Tomorrow: How I came to be murdered.
TMI:
Discussion loop: On this loop I belong to, someone asked about houses buying on proposal, especially since the author had a couple books published a few years ago, but her current proposal had been turned down by her publisher. I answered on-loop and thought I was being very logical and friendly, saying that most houses (from my experience and talking with other published authors) usually don’t buy a manuscript on proposal from someone they’ve never published before (unless, of course, you’re someone like Jennifer Weiner or Amy Tan).

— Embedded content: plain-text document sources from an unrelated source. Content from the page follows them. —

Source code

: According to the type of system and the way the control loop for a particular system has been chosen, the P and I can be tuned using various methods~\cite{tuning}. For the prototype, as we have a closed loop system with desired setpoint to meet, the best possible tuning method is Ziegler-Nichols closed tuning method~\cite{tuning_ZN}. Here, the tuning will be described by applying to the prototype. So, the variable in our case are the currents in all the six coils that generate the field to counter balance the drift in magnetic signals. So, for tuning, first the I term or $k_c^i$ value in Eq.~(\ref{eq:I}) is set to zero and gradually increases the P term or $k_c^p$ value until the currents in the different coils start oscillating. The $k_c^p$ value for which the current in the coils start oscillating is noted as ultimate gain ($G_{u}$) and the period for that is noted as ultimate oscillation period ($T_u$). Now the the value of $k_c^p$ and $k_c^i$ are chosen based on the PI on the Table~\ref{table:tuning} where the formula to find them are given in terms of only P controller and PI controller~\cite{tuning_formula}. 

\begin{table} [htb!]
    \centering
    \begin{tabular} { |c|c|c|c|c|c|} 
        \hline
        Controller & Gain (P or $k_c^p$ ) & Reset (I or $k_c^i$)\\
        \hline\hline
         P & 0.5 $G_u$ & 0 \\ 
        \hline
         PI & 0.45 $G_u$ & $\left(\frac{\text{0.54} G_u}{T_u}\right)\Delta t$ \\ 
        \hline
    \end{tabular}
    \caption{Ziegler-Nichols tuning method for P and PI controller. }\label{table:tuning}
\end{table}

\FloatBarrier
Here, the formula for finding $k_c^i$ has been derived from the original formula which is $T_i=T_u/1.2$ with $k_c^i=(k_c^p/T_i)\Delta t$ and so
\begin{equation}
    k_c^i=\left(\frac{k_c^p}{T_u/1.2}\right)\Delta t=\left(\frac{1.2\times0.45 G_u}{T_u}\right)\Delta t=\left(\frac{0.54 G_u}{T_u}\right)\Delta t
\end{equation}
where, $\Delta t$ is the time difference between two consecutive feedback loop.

So a day later I went back and others on the loop have disagreed with me, that houses do buy on proposal from previously published authors, even if that author hadn’t published with that particular house before. (I really don’t buy that. Not unless the author had great sales at the other publishing house.)
So I read my response again, and Oh my gosh can someone please remove the poker from my butt??? How do I come across as so asinine on e-mail?
I will no longer be the first to respond to an email. I will instead gauge the atmosphere and if people are persisting in fairy-tale delusions about houses having $100,000 to throw away on every manuscript that crosses their desk, so be it. I will just keep my mouth shut.
Comments
I knew you when...
But I guess they won't care since they have your brilliance, Camy.
Thanks for all the reports.
Always a joy to read your blog, even if it is all pink and stuff. :)
But I understand what you said on the commenting section. You said "most" and I agree with you. "Most" houses don't. Some might. Some do. I think anytime people use the words "always" and "never" there's an acception. Sheesh, I think people just split hairs sometimes. LOL. Sleep easy. You were right too. :)
But I will hope for that breakout novel that opens doors to come this year, not in 3-5. Oh, yeah. And I hope it's one that makes me sing with reader-delight! Me like books make Mir slappy-happy.